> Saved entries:
○ ○ ○ ○ ○

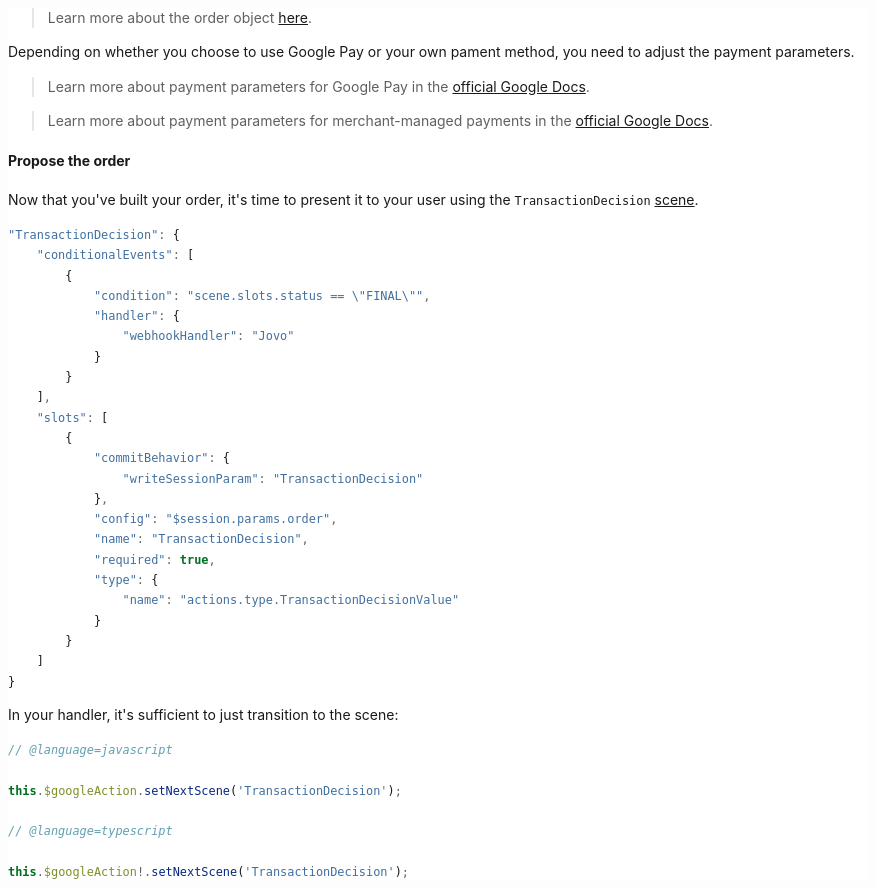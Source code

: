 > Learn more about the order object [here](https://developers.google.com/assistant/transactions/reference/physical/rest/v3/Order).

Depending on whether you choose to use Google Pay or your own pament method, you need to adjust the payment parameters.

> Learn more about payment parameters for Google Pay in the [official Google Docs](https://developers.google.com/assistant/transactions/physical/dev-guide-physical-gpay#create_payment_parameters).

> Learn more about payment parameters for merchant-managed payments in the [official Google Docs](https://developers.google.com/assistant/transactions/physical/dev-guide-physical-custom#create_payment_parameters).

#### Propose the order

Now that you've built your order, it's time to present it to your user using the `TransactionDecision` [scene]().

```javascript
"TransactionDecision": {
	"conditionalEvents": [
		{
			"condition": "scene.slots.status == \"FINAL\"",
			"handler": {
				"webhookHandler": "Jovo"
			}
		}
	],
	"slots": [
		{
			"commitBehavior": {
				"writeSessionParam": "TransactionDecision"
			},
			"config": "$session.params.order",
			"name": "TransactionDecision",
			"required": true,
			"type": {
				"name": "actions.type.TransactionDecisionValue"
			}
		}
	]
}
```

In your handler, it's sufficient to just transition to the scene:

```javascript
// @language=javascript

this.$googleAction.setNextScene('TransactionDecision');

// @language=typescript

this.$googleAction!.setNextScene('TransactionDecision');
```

○ ○ ○ ○ ○

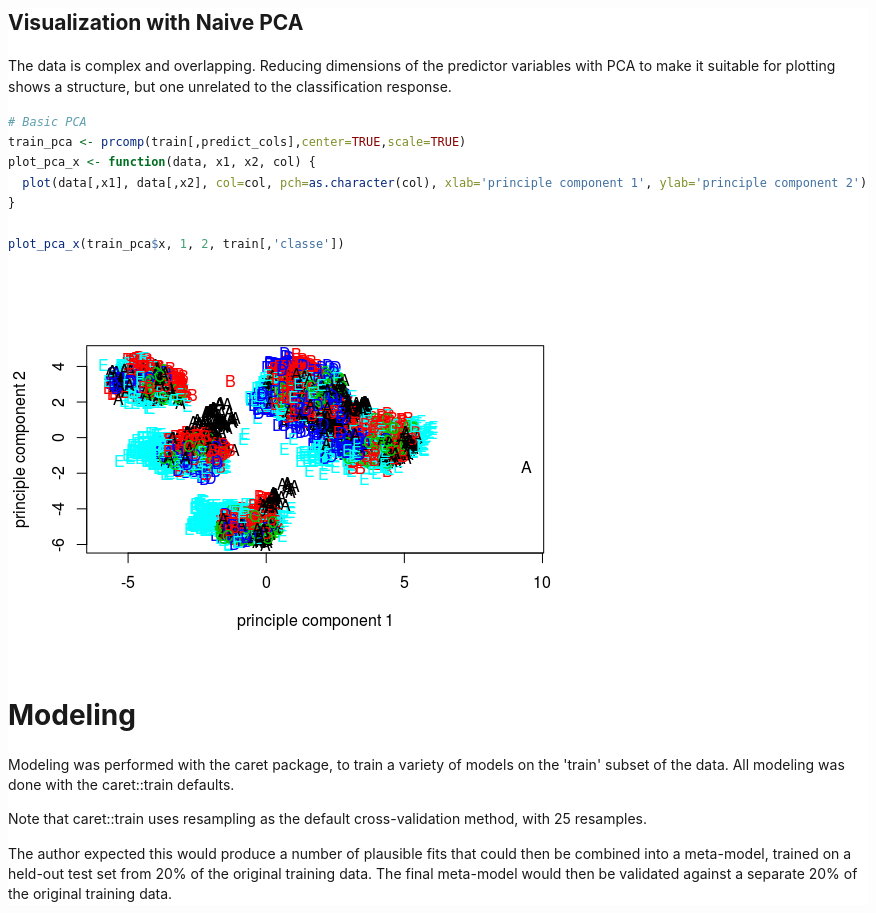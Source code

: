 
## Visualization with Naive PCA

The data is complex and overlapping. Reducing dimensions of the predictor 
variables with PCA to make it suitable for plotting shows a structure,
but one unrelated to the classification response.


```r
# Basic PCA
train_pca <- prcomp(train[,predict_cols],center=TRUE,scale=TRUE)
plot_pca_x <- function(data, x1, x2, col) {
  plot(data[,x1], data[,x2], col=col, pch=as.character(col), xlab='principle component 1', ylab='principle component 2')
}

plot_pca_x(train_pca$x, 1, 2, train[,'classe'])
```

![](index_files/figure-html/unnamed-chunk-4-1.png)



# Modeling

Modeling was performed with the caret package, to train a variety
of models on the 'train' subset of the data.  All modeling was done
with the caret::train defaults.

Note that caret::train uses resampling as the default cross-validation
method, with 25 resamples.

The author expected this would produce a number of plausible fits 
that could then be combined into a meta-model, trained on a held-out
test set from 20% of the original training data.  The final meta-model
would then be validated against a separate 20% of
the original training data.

○ ○ ○ ○ ○

> Required action: Output the lines of the records above exactly as they appear, from the line containing "more about the" through the line containing "#### Propose the order".

> Task result:
: > Learn more about the order object [here](https://developers.google.com/assistant/transactions/reference/physical/rest/v3/Order).

Depending on whether you choose to use Google Pay or your own pament method, you need to adjust the payment parameters.

> Learn more about payment parameters for Google Pay in the [official Google Docs](https://developers.google.com/assistant/transactions/physical/dev-guide-physical-gpay#create_payment_parameters).

> Learn more about payment parameters for merchant-managed payments in the [official Google Docs](https://developers.google.com/assistant/transactions/physical/dev-guide-physical-custom#create_payment_parameters).

#### Propose the order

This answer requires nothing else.